• [Records to use]
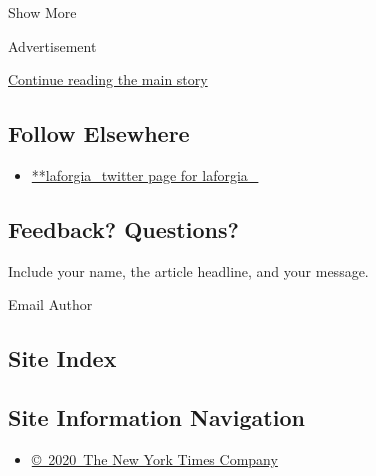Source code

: Show More

Advertisement

\protect\hyperlink{after-mid2}{Continue reading the main story}

\hypertarget{follow-elsewhere}{%
\subsection{Follow Elsewhere}\label{follow-elsewhere}}

\begin{itemize}
\tightlist
\item
  \href{https://twitter.com/laforgia_}{**laforgia\_twitter page for
  laforgia\_}
\end{itemize}

\hypertarget{feedback-questions}{%
\subsection{Feedback? Questions?}\label{feedback-questions}}

Include your name, the article headline, and your message.

Email Author

\hypertarget{site-index}{%
\subsection{Site Index}\label{site-index}}

\hypertarget{site-information-navigation}{%
\subsection{Site Information
Navigation}\label{site-information-navigation}}

\begin{itemize}
\tightlist
\item
  \href{https://help.nytimes.com/hc/en-us/articles/115014792127-Copyright-notice}{©~2020~The
  New York Times Company}
\end{itemize}

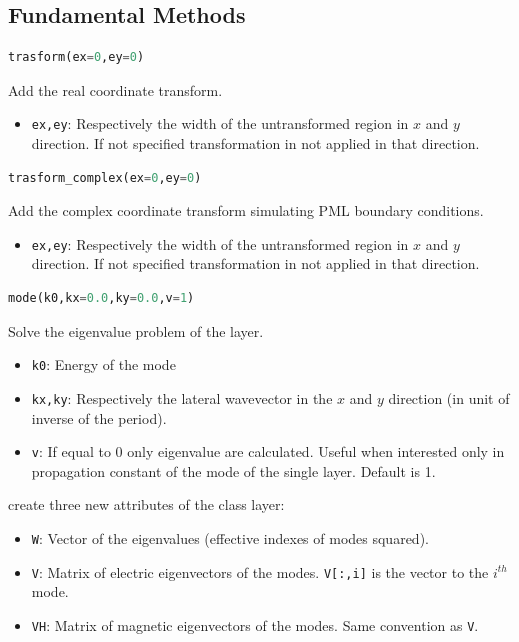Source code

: \documentclass[a4paper,10pt]{report}
\begin{document}
\subsection{Fundamental Methods}
\begin{lstlisting}[language=Python,basicstyle=\ttfamily\Large]
trasform(ex=0,ey=0)
\end{lstlisting}
Add the real coordinate transform.
\begin{itemize}[noitemsep,topsep=0pt,parsep=0pt,partopsep=0pt]
\item \texttt{ex,ey}: Respectively the width of the untransformed region in $x$ and $y$ direction. If not specified transformation in not applied in that direction.
\end{itemize}

\begin{lstlisting}[language=Python,basicstyle=\ttfamily\Large]
trasform_complex(ex=0,ey=0)
\end{lstlisting}
Add the complex coordinate transform simulating PML boundary conditions. 
\begin{itemize}[noitemsep,topsep=0pt,parsep=0pt,partopsep=0pt]
\item \texttt{ex,ey}: Respectively the width of the untransformed region in $x$ and $y$ direction. If not specified transformation in not applied in that direction.
\end{itemize}

\begin{lstlisting}[language=Python,basicstyle=\ttfamily\Large]
mode(k0,kx=0.0,ky=0.0,v=1)
\end{lstlisting}
Solve the eigenvalue problem of the layer.
\begin{itemize}[noitemsep,topsep=0pt,parsep=0pt,partopsep=0pt]
\item \texttt{k0}: Energy of the mode
\item \texttt{kx,ky}: Respectively the lateral wavevector in the $x$ and $y$ direction (in unit of inverse of the period).
\item  \texttt{v}: If equal to 0 only eigenvalue are calculated. Useful when interested only in propagation constant of the mode of the single layer. Default is 1.
\end{itemize}
create three new attributes of the class layer:
\begin{itemize}[noitemsep,topsep=0pt,parsep=0pt,partopsep=0pt]
\item \texttt{W}: Vector of the eigenvalues (effective indexes of modes squared). 
\item \texttt{V}: Matrix of electric eigenvectors of the modes. \texttt{V[:,i]} is the vector to the $i^{th}$ mode.
\item \texttt{VH}: Matrix of magnetic eigenvectors of the modes. Same convention as \texttt{V}.
\end{itemize}
\end{document}
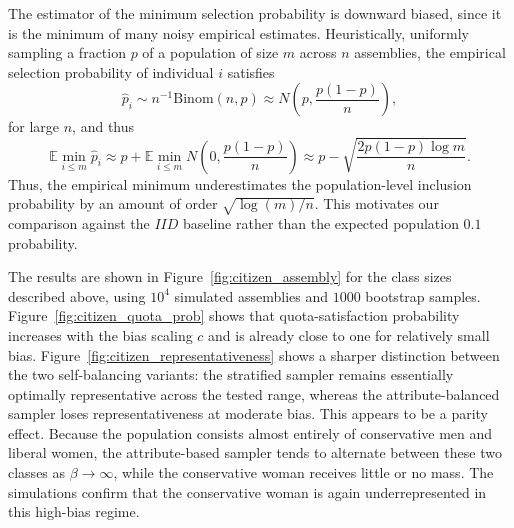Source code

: \begin{subappendices}
The estimator of the minimum selection probability is downward biased, since 
it is the minimum of many noisy empirical estimates. Heuristically, uniformly sampling a fraction 
$p$ of a population of size $m$ across $n$ assemblies, the empirical selection probability of
 individual $i$ satisfies
\[
    \hat p_i \sim n^{-1}\mathrm{Binom}(n,p) \approx N\left(p, \frac{p(1-p)}{n}\right),
\]
 for large $n$, and thus
\[
    \mathbb{E}\min_{i \leq m} \hat p_i
    \approx
    p + \mathbb{E}\min_{i \leq m}
    N\left(0, \frac{p(1-p)}{n}\right)
    \approx
    p - \sqrt{\frac{2p(1-p)\log m}{n}}.
\]
Thus, the empirical minimum underestimates the population-level 
inclusion probability by an amount of order $\sqrt{\log(m) / n}$. 
This motivates our comparison against the $IID$ baseline rather than the expected
population $0.1$ probability.

The results are shown in Figure~\ref{fig:citizen_assembly} for the class sizes
 described above, using $10^4$ simulated assemblies and $1000$ bootstrap samples. 
 Figure~\ref{fig:citizen_quota_prob} shows that quota-satisfaction probability 
 increases with the bias scaling $c$ and is already close to one for relatively 
 small bias. Figure~\ref{fig:citizen_representativeness} shows a sharper distinction
  between the two self-balancing variants: the stratified sampler remains essentially 
  optimally representative across the tested range, whereas the attribute-balanced 
  sampler loses representativeness at moderate bias. This appears to be a parity effect.
   Because the population consists almost entirely of conservative men and liberal women, 
   the attribute-based sampler tends to alternate between these two classes as $\beta \to \infty$,
    while the conservative woman receives little or no mass. The simulations confirm that the 
    conservative woman is again underrepresented in this high-bias regime.



\begin{figure}[t]
    \centering


\end{figure}
\end{subappendices}

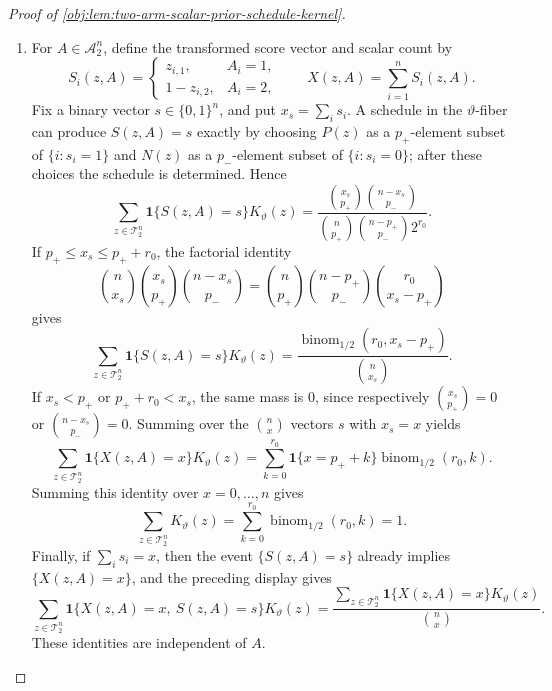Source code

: \documentclass[11pt]{article}
\begin{document}
\begin{proof}[Proof of \cref{obj:lem:two-arm-scalar-prior-schedule-kernel}]
\begin{enumerate}
\item For \(A\in\mathcal A_2^n\), define the transformed score vector and scalar count by
\[
S_i(z,A)=
\begin{cases}
z_{i,1},&A_i=1,\\
1-z_{i,2},&A_i=2,
\end{cases}
\qquad
X(z,A)=\sum_{i=1}^n S_i(z,A).
\]
Fix a binary vector \(s\in\{0,1\}^n\), and put \(x_s=\sum_i s_i\).  A schedule in the \(\vartheta\)-fiber can produce \(S(z,A)=s\) exactly by choosing \(P(z)\) as a \(p_+\)-element subset of \(\{i:s_i=1\}\) and \(N(z)\) as a \(p_-\)-element subset of \(\{i:s_i=0\}\); after these choices the schedule is determined.  Hence
\[
\sum_{z\in\mathcal T_2^n}
\mathbf 1\{S(z,A)=s\}K_\vartheta(z)
=
\frac{\binom{x_s}{p_+}\binom{n-x_s}{p_-}}
{\binom n{p_+}\binom{n-p_+}{p_-}2^{r_0}}.
\]
If \(p_+\le x_s\le p_++r_0\), the factorial identity
\[
\binom n{x_s}\binom{x_s}{p_+}\binom{n-x_s}{p_-}
=
\binom n{p_+}\binom{n-p_+}{p_-}\binom{r_0}{x_s-p_+}
\]
gives
\[
\sum_{z\in\mathcal T_2^n}
\mathbf 1\{S(z,A)=s\}K_\vartheta(z)
=
\frac{\operatorname{binom}_{1/2}(r_0,x_s-p_+)}{\binom n{x_s}}.
\]
If \(x_s<p_+\) or \(p_++r_0<x_s\), the same mass is \(0\), since respectively \(\binom{x_s}{p_+}=0\) or \(\binom{n-x_s}{p_-}=0\).  Summing over the \(\binom n x\) vectors \(s\) with \(x_s=x\) yields
\[
\sum_{z\in\mathcal T_2^n}
\mathbf 1\{X(z,A)=x\}K_\vartheta(z)
=
\sum_{k=0}^{r_0}
\mathbf 1\{x=p_+ + k\}\operatorname{binom}_{1/2}(r_0,k).
\]
Summing this identity over \(x=0,\ldots,n\) gives
\[
\sum_{z\in\mathcal T_2^n}K_\vartheta(z)
=
\sum_{k=0}^{r_0}\operatorname{binom}_{1/2}(r_0,k)=1.
\]
Finally, if \(\sum_i s_i=x\), then the event \(\{S(z,A)=s\}\) already implies \(\{X(z,A)=x\}\), and the preceding display gives
\[
\sum_{z\in\mathcal T_2^n}
\mathbf 1\{X(z,A)=x,\ S(z,A)=s\}K_\vartheta(z)
=
\frac{
\sum_{z\in\mathcal T_2^n}\mathbf 1\{X(z,A)=x\}K_\vartheta(z)
}{
\binom n x
}.
\]
These identities are independent of \(A\). %


\end{enumerate}
\end{proof}
\end{document}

• [Your instructions] Write out, word for word, the lines from the first line of the entries through the one containing "of the period).", both included. Leave out the pictures.

• [Answer section]
Source code

: Show More

Advertisement

\protect\hyperlink{after-mid2}{Continue reading the main story}

\hypertarget{follow-elsewhere}{%
\subsection{Follow Elsewhere}\label{follow-elsewhere}}

\begin{itemize}
\tightlist
\item
  \href{https://twitter.com/laforgia_}{**laforgia\_twitter page for
  laforgia\_}
\end{itemize}

\hypertarget{feedback-questions}{%
\subsection{Feedback? Questions?}\label{feedback-questions}}

Include your name, the article headline, and your message.

Email Author

\hypertarget{site-index}{%
\subsection{Site Index}\label{site-index}}

\hypertarget{site-information-navigation}{%
\subsection{Site Information
Navigation}\label{site-information-navigation}}

\begin{itemize}
\tightlist
\item
  \href{https://help.nytimes.com/hc/en-us/articles/115014792127-Copyright-notice}{©~2020~The
  New York Times Company}
\end{itemize}

Source code

: \documentclass[a4paper,10pt]{report}
\begin{document}
\subsection{Fundamental Methods}
\begin{lstlisting}[language=Python,basicstyle=\ttfamily\Large]
trasform(ex=0,ey=0)
\end{lstlisting}
Add the real coordinate transform.
\begin{itemize}[noitemsep,topsep=0pt,parsep=0pt,partopsep=0pt]
\item \texttt{ex,ey}: Respectively the width of the untransformed region in $x$ and $y$ direction. If not specified transformation in not applied in that direction.
\end{itemize}

\begin{lstlisting}[language=Python,basicstyle=\ttfamily\Large]
trasform_complex(ex=0,ey=0)
\end{lstlisting}
Add the complex coordinate transform simulating PML boundary conditions. 
\begin{itemize}[noitemsep,topsep=0pt,parsep=0pt,partopsep=0pt]
\item \texttt{ex,ey}: Respectively the width of the untransformed region in $x$ and $y$ direction. If not specified transformation in not applied in that direction.
\end{itemize}

\begin{lstlisting}[language=Python,basicstyle=\ttfamily\Large]
mode(k0,kx=0.0,ky=0.0,v=1)
\end{lstlisting}
Solve the eigenvalue problem of the layer.
\begin{itemize}[noitemsep,topsep=0pt,parsep=0pt,partopsep=0pt]
\item \texttt{k0}: Energy of the mode
\item \texttt{kx,ky}: Respectively the lateral wavevector in the $x$ and $y$ direction (in unit of inverse of the period).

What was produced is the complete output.